**What is expected**
Without including the images, transcribe each record precisely as it appears below.

START The data

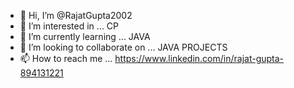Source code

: - 👋 Hi, I’m @RajatGupta2002
- 👀 I’m interested in ... CP
- 🌱 I’m currently learning ... JAVA
- 💞️ I’m looking to collaborate on ... JAVA PROJECTS
- 📫 How to reach me ... https://www.linkedin.com/in/rajat-gupta-894131221

<!---
RajatGupta2002/RajatGupta2002 is a ✨ special ✨ repository because its `README.md` (this file) appears on your GitHub profile.
You can click the Preview link to take a look at your changes.
--->

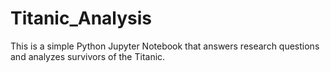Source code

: # Titanic_Analysis
This is a simple Python Jupyter Notebook that answers research questions and analyzes survivors of the Titanic. 
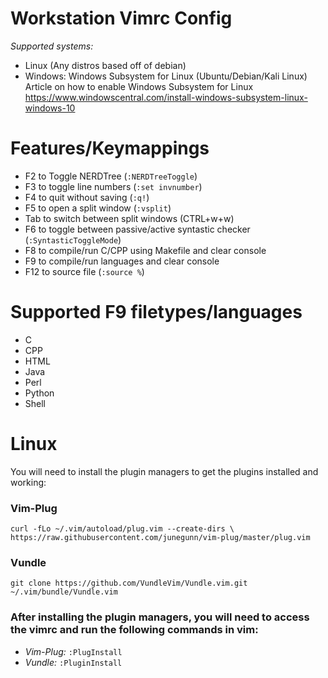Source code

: # Workstation Vimrc Config
*Supported systems:*
- Linux (Any distros based off of debian)
- Windows: Windows Subsystem for Linux (Ubuntu/Debian/Kali Linux)
Article on how to enable Windows Subsystem for Linux https://www.windowscentral.com/install-windows-subsystem-linux-windows-10

# Features/Keymappings
- F2 to Toggle NERDTree (`:NERDTreeToggle`)
- F3 to toggle line numbers (`:set invnumber`)
- F4 to quit without saving (`:q!`)
- F5 to open a split window (`:vsplit`)
- Tab to switch between split windows (CTRL+w+w)
- F6 to toggle between passive/active syntastic checker (`:SyntasticToggleMode`)
- F8 to compile/run C/CPP using Makefile and clear console
- F9 to compile/run languages and clear console
- F12 to source file (`:source %`)

# Supported F9 filetypes/languages
- C
- CPP
- HTML
- Java
- Perl
- Python
- Shell

# Linux
You will need to install the plugin managers to get the plugins installed and working:
### Vim-Plug
`curl -fLo ~/.vim/autoload/plug.vim --create-dirs \
    https://raw.githubusercontent.com/junegunn/vim-plug/master/plug.vim`

### Vundle
`git clone https://github.com/VundleVim/Vundle.vim.git ~/.vim/bundle/Vundle.vim`

### After installing the plugin managers, you will need to access the vimrc and run the following commands in vim:
- *Vim-Plug:* `:PlugInstall`
- *Vundle:* `:PluginInstall`



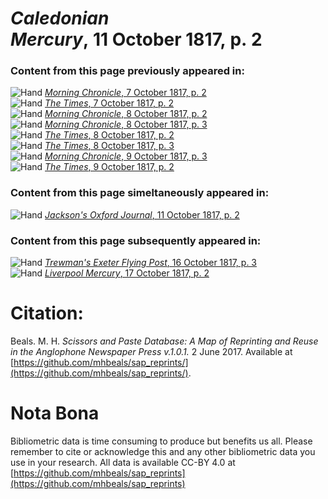 # *Caledonian Mercury*, 11 October 1817, p. 2  
  
### Content from this page previously appeared in:  
![Hand](http://scissorsandpaste.net/wp-content/uploads/2017/06/smallhandpointer.png) [*Morning Chronicle*, 7 October 1817, p. 2](https://mhbeals.github.io/sap_html/Morning-Chronicle/Morning-Chronicle-7-October-1817-p-2)  
![Hand](http://scissorsandpaste.net/wp-content/uploads/2017/06/smallhandpointer.png) [*The Times*, 7 October 1817, p. 2](https://mhbeals.github.io/sap_html/The-Times/The-Times-7-October-1817-p-2)  
![Hand](http://scissorsandpaste.net/wp-content/uploads/2017/06/smallhandpointer.png) [*Morning Chronicle*, 8 October 1817, p. 2](https://mhbeals.github.io/sap_html/Morning-Chronicle/Morning-Chronicle-8-October-1817-p-2)  
![Hand](http://scissorsandpaste.net/wp-content/uploads/2017/06/smallhandpointer.png) [*Morning Chronicle*, 8 October 1817, p. 3](https://mhbeals.github.io/sap_html/Morning-Chronicle/Morning-Chronicle-8-October-1817-p-3)  
![Hand](http://scissorsandpaste.net/wp-content/uploads/2017/06/smallhandpointer.png) [*The Times*, 8 October 1817, p. 2](https://mhbeals.github.io/sap_html/The-Times/The-Times-8-October-1817-p-2)  
![Hand](http://scissorsandpaste.net/wp-content/uploads/2017/06/smallhandpointer.png) [*The Times*, 8 October 1817, p. 3](https://mhbeals.github.io/sap_html/The-Times/The-Times-8-October-1817-p-3)  
![Hand](http://scissorsandpaste.net/wp-content/uploads/2017/06/smallhandpointer.png) [*Morning Chronicle*, 9 October 1817, p. 3](https://mhbeals.github.io/sap_html/Morning-Chronicle/Morning-Chronicle-9-October-1817-p-3)  
![Hand](http://scissorsandpaste.net/wp-content/uploads/2017/06/smallhandpointer.png) [*The Times*, 9 October 1817, p. 2](https://mhbeals.github.io/sap_html/The-Times/The-Times-9-October-1817-p-2)  
  
### Content from this page simeltaneously appeared in:  
![Hand](http://scissorsandpaste.net/wp-content/uploads/2017/06/smallhandpointer.png) [*Jackson's Oxford Journal*, 11 October 1817, p. 2](https://mhbeals.github.io/sap_html/Jackson's-Oxford-Journal/Jackson's-Oxford-Journal-11-October-1817-p-2)  
  
### Content from this page subsequently appeared in:  
![Hand](http://scissorsandpaste.net/wp-content/uploads/2017/06/smallhandpointer.png) [*Trewman's Exeter Flying Post*, 16 October 1817, p. 3](https://mhbeals.github.io/sap_html/Trewman's-Exeter-Flying-Post/Trewman's-Exeter-Flying-Post-16-October-1817-p-3)  
![Hand](http://scissorsandpaste.net/wp-content/uploads/2017/06/smallhandpointer.png) [*Liverpool Mercury*, 17 October 1817, p. 2](https://mhbeals.github.io/sap_html/Liverpool-Mercury/Liverpool-Mercury-17-October-1817-p-2)  


# Citation: 

Beals. M. H. *Scissors and Paste Database: A Map of Reprinting and Reuse in the Anglophone Newspaper Press v.1.0.1.* 2 June 2017. Available at [https://github.com/mhbeals/sap_reprints/](https://github.com/mhbeals/sap_reprints/). 

# Nota Bona

Bibliometric data is time consuming to produce but benefits us all. Please remember to cite or acknowledge this and any other bibliometric data you use in your research. All data is available CC-BY 4.0 at [https://github.com/mhbeals/sap_reprints](https://github.com/mhbeals/sap_reprints)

END The data

**Response below**
Source code

: - 👋 Hi, I’m @RajatGupta2002
- 👀 I’m interested in ... CP
- 🌱 I’m currently learning ... JAVA
- 💞️ I’m looking to collaborate on ... JAVA PROJECTS
- 📫 How to reach me ... https://www.linkedin.com/in/rajat-gupta-894131221

<!---
RajatGupta2002/RajatGupta2002 is a ✨ special ✨ repository because its `README.md` (this file) appears on your GitHub profile.
You can click the Preview link to take a look at your changes.
--->

Source code

: # Titanic_Analysis
This is a simple Python Jupyter Notebook that answers research questions and analyzes survivors of the Titanic. 
Source code

: # Workstation Vimrc Config
*Supported systems:*
- Linux (Any distros based off of debian)
- Windows: Windows Subsystem for Linux (Ubuntu/Debian/Kali Linux)
Article on how to enable Windows Subsystem for Linux https://www.windowscentral.com/install-windows-subsystem-linux-windows-10

# Features/Keymappings
- F2 to Toggle NERDTree (`:NERDTreeToggle`)
- F3 to toggle line numbers (`:set invnumber`)
- F4 to quit without saving (`:q!`)
- F5 to open a split window (`:vsplit`)
- Tab to switch between split windows (CTRL+w+w)
- F6 to toggle between passive/active syntastic checker (`:SyntasticToggleMode`)
- F8 to compile/run C/CPP using Makefile and clear console
- F9 to compile/run languages and clear console
- F12 to source file (`:source %`)

# Supported F9 filetypes/languages
- C
- CPP
- HTML
- Java
- Perl
- Python
- Shell

# Linux
You will need to install the plugin managers to get the plugins installed and working:
### Vim-Plug
`curl -fLo ~/.vim/autoload/plug.vim --create-dirs \
    https://raw.githubusercontent.com/junegunn/vim-plug/master/plug.vim`

### Vundle
`git clone https://github.com/VundleVim/Vundle.vim.git ~/.vim/bundle/Vundle.vim`

### After installing the plugin managers, you will need to access the vimrc and run the following commands in vim:
- *Vim-Plug:* `:PlugInstall`
- *Vundle:* `:PluginInstall`



 # *Caledonian Mercury*, 11 October 1817, p. 2  
  
### Content from this page previously appeared in:  
![Hand](http://scissorsandpaste.net/wp-content/uploads/2017/06/smallhandpointer.png) [*Morning Chronicle*, 7 October 1817, p. 2](https://mhbeals.github.io/sap_html/Morning-Chronicle/Morning-Chronicle-7-October-1817-p-2)  
![Hand](http://scissorsandpaste.net/wp-content/uploads/2017/06/smallhandpointer.png) [*The Times*, 7 October 1817, p. 2](https://mhbeals.github.io/sap_html/The-Times/The-Times-7-October-1817-p-2)  
![Hand](http://scissorsandpaste.net/wp-content/uploads/2017/06/smallhandpointer.png) [*Morning Chronicle*, 8 October 1817, p. 2](https://mhbeals.github.io/sap_html/Morning-Chronicle/Morning-Chronicle-8-October-1817-p-2)  
![Hand](http://scissorsandpaste.net/wp-content/uploads/2017/06/smallhandpointer.png) [*Morning Chronicle*, 8 October 1817, p. 3](https://mhbeals.github.io/sap_html/Morning-Chronicle/Morning-Chronicle-8-October-1817-p-3)  
![Hand](http://scissorsandpaste.net/wp-content/uploads/2017/06/smallhandpointer.png) [*The Times*, 8 October 1817, p. 2](https://mhbeals.github.io/sap_html/The-Times/The-Times-8-October-1817-p-2)  
![Hand](http://scissorsandpaste.net/wp-content/uploads/2017/06/smallhandpointer.png) [*The Times*, 8 October 1817, p. 3](https://mhbeals.github.io/sap_html/The-Times/The-Times-8-October-1817-p-3)  
![Hand](http://scissorsandpaste.net/wp-content/uploads/2017/06/smallhandpointer.png) [*Morning Chronicle*, 9 October 1817, p. 3](https://mhbeals.github.io/sap_html/Morning-Chronicle/Morning-Chronicle-9-October-1817-p-3)  
![Hand](http://scissorsandpaste.net/wp-content/uploads/2017/06/smallhandpointer.png) [*The Times*, 9 October 1817, p. 2](https://mhbeals.github.io/sap_html/The-Times/The-Times-9-October-1817-p-2)  
  
### Content from this page simeltaneously appeared in:  
![Hand](http://scissorsandpaste.net/wp-content/uploads/2017/06/smallhandpointer.png) [*Jackson's Oxford Journal*, 11 October 1817, p. 2](https://mhbeals.github.io/sap_html/Jackson's-Oxford-Journal/Jackson's-Oxford-Journal-11-October-1817-p-2)  
  
### Content from this page subsequently appeared in:  
![Hand](http://scissorsandpaste.net/wp-content/uploads/2017/06/smallhandpointer.png) [*Trewman's Exeter Flying Post*, 16 October 1817, p. 3](https://mhbeals.github.io/sap_html/Trewman's-Exeter-Flying-Post/Trewman's-Exeter-Flying-Post-16-October-1817-p-3)  
![Hand](http://scissorsandpaste.net/wp-content/uploads/2017/06/smallhandpointer.png) [*Liverpool Mercury*, 17 October 1817, p. 2](https://mhbeals.github.io/sap_html/Liverpool-Mercury/Liverpool-Mercury-17-October-1817-p-2)  


# Citation: 

Beals. M. H. *Scissors and Paste Database: A Map of Reprinting and Reuse in the Anglophone Newspaper Press v.1.0.1.* 2 June 2017. Available at [https://github.com/mhbeals/sap_reprints/](https://github.com/mhbeals/sap_reprints/). 

# Nota Bona

Bibliometric data is time consuming to produce but benefits us all. Please remember to cite or acknowledge this and any other bibliometric data you use in your research. All data is available CC-BY 4.0 at [https://github.com/mhbeals/sap_reprints](https://github.com/mhbeals/sap_reprints)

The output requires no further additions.